Random Questions

What do people who are not obsessive ruminators do with their minds when they're not using them?

That's an honest question. I am very, very bad at turning off my swirling thoughts. Most of the time I don't mind this, because my streams of consciousness flow in all sorts of interesting directions. The result is that I am easily self-entertained, because the smallest stimulus can have me pondering indefinitely, as I drive about, stand in line, whatever. Even observing how I got from one question to another can be an intriguing exercise, if only for the suggestions of how weirdly my mind is wired.

For example:

Question: Is there a more systematic way to calculate square roots than successive approximation?

Stimulus: Trying to sleep in the backseat of my car, rather than my tent, on a camping trip. (The logic was that the seat is more padded than the ground, and I sleep in the fetal position anyway, and sleeping in the tent would involve the work of setting up and tearing down the tent.)

Thought process: Of course when you can't stretch out full length, the need to stretch your legs becomes overwhelming. So I lie in the backseat, contemplating whether to set up the tent.

But the tent I have is junior sized. I am not a serious enough camper to invest in a grown-up tent. The junior-sized tent is less long than I am tall. So, even if I got up and set up the tent, would I be able to stretch out to full length, if I lay on the diagonal?

Short answer: Yes.

But I was not satisfied with the practical, short answer. Having done the high-school geometry in my head to estimate the diagonal length of my tent floor, my mind went off on a flight of mathematical speculation and re-exploration of long-neglected terrain, including certain lacunae in my mathematical education, including the estimation of non-perfect square roots.

There must be a way calculate square roots, I reasoned, because my calculator can do it. And somebody must have programmed my calculator to do it. And they can't have programmed it to guess, check the guess, make another guess, etc., etc., etc., which is the only way I ever had at getting at square roots. Why weren't we actually taught this? I suppose by the time I was doing the kind of math that frequently involves square roots, I was also doing the kind of math that generally involved calculators. It was more important to have a sense of how exponents, etc., worked than to come up with approximate values.

This was also the stage at which it became more and more difficult for me to track with, and remember, what was going on mathematically. I got A's in all my math classes, and 15 years later I can remember how to calculate the length of a diagonal in my head. But I have no clue about sines, cosines, and tangents, or anything at all that I learned in a full year of calculus. Math that has some kind of transparent relation to practical concerns, or else logic or philosophy continues to interest me. There are many rules of geometry that I have forgotten, but I recall enough of the basics to re-derive the rules, a la Socrates in the Meno, as needed.

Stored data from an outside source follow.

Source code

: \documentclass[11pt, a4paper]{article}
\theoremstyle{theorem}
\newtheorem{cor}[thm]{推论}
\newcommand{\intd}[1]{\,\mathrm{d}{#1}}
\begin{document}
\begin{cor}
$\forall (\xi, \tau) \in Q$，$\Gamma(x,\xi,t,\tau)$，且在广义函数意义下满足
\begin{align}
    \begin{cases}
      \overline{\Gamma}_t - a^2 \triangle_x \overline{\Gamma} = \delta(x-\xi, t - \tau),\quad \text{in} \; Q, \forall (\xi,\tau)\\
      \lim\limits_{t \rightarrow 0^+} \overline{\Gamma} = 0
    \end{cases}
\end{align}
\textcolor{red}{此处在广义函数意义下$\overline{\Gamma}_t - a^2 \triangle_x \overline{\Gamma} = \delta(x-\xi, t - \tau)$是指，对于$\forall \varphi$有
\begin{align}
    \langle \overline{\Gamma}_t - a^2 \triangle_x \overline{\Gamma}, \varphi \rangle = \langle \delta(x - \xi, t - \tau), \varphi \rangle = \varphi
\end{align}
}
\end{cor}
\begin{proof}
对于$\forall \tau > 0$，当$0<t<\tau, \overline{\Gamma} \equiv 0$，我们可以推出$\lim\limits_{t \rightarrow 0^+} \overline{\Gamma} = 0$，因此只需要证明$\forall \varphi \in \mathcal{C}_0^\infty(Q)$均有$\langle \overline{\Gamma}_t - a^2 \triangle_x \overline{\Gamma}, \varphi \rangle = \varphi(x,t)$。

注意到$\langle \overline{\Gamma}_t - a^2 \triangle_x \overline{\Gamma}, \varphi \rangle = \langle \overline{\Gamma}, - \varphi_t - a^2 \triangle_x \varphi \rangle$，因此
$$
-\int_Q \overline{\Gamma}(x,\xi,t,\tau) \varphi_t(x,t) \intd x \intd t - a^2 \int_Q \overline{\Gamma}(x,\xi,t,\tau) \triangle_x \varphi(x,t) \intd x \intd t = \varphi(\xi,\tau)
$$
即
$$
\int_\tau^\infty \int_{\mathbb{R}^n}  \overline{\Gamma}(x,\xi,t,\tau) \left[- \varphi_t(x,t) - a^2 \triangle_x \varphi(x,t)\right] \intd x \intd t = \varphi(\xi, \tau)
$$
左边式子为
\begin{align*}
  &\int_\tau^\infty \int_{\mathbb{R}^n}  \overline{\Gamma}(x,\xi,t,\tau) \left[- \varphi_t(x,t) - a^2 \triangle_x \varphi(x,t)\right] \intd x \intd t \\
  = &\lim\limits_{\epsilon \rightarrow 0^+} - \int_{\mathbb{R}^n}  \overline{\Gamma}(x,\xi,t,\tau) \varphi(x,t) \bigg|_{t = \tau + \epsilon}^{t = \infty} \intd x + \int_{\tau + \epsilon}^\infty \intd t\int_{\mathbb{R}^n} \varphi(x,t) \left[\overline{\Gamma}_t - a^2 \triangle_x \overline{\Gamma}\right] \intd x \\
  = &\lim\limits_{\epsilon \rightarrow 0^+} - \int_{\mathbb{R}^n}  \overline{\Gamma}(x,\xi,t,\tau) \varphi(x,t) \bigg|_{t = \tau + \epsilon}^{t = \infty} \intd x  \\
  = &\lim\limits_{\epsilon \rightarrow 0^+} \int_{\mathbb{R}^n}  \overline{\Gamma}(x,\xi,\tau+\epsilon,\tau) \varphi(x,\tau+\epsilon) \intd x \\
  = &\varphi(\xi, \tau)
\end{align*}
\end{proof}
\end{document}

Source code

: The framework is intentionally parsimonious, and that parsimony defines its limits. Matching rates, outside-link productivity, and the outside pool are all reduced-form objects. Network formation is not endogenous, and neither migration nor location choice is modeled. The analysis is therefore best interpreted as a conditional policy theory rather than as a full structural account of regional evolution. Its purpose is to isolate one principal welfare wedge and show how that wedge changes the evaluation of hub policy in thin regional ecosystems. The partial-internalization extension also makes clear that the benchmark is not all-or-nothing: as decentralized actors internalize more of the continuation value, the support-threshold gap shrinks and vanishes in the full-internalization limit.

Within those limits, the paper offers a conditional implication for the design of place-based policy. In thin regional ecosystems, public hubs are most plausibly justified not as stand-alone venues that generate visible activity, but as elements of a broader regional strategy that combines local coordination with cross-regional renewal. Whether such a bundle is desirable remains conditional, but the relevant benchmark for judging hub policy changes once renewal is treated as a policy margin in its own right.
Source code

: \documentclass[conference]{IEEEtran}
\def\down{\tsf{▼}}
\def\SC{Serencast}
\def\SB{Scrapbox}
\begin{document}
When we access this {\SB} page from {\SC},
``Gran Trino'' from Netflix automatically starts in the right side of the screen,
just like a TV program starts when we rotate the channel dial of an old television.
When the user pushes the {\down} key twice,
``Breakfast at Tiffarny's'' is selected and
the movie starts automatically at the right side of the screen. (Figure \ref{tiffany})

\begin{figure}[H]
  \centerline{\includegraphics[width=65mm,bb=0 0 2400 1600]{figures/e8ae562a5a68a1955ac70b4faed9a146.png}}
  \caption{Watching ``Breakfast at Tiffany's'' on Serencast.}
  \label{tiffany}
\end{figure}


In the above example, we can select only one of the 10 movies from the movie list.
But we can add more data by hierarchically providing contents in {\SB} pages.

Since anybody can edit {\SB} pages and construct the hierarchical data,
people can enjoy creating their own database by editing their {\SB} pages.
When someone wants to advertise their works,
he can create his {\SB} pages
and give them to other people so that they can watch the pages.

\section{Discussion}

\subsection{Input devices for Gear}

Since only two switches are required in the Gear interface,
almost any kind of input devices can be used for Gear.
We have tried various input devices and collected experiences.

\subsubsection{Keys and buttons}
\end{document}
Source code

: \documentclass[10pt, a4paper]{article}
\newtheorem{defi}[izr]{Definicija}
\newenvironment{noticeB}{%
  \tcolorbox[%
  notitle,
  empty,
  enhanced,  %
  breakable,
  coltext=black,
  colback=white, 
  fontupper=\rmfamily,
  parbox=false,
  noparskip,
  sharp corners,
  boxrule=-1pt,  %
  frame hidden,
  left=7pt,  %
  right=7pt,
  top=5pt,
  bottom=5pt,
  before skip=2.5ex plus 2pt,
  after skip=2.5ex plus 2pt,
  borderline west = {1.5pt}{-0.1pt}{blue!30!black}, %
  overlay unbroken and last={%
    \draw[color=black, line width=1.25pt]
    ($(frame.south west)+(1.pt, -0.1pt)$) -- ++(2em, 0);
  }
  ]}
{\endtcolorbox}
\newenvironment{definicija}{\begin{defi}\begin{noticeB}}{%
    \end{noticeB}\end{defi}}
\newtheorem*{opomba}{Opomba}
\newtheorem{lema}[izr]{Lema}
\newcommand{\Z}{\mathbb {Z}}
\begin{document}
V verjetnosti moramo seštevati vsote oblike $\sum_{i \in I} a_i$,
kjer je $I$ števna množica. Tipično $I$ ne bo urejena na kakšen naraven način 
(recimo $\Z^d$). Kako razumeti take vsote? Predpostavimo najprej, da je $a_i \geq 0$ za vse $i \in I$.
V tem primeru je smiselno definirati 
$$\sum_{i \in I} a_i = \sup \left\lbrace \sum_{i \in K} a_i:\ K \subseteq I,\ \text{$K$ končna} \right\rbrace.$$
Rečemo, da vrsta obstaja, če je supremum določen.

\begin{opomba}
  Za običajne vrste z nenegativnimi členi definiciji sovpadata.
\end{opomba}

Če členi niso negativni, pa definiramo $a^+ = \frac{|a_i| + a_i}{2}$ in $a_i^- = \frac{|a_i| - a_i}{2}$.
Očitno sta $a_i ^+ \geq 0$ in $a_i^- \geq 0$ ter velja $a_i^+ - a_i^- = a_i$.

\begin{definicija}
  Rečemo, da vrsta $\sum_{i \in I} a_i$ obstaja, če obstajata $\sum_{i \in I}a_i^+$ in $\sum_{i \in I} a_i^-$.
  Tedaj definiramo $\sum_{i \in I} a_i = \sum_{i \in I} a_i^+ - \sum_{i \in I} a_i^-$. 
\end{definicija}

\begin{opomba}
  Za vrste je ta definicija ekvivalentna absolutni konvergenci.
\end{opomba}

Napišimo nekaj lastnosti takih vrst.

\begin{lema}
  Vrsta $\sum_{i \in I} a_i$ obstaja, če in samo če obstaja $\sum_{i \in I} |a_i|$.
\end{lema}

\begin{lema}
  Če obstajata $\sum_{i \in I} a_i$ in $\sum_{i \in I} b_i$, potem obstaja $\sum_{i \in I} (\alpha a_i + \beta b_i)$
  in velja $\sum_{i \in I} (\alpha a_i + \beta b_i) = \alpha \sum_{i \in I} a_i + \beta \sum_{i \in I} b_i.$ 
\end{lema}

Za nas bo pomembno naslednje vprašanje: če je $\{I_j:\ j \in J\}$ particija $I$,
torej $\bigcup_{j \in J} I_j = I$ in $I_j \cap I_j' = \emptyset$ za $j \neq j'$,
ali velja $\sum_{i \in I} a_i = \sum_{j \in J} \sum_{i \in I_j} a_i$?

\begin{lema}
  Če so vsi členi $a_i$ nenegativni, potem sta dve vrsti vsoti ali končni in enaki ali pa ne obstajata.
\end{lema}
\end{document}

I had to wait until I got home and looked it up to find the answer to my second-order question. Turns out, successive approximation is the way to calculate square roots, but there are systematic ways of going about it. Just in case anyone else was curious.

Meanwhile, my mathematical musings distracted me enough from my sore legs to derail any plans to go and actually set up the tent. Doing math in one's head, however, is not especially conducive to drifting off to sleep, so I had to change the subject before my mind could catch up with my exhausted body.

1 comments:

Sarah Conrad Sours said...

To "turn off my swirling thoughts," I have to direct them down well-worn, boring paths.

Like, "In what order will I complete the knitting projects I currently have started, and which new projects will I allow myself to start when?"

Or, "What is the ideal number of works-in-progress to have out at any one time, and where should they be placed?"

And, "How will I lay out my garden when I have infinite space to do so, and in what pattern will I rotate my crops?"

Thus my need for incessant thought is pacified, while my capacity for obsessive, deep thought is not indulged. And I can fall asleep.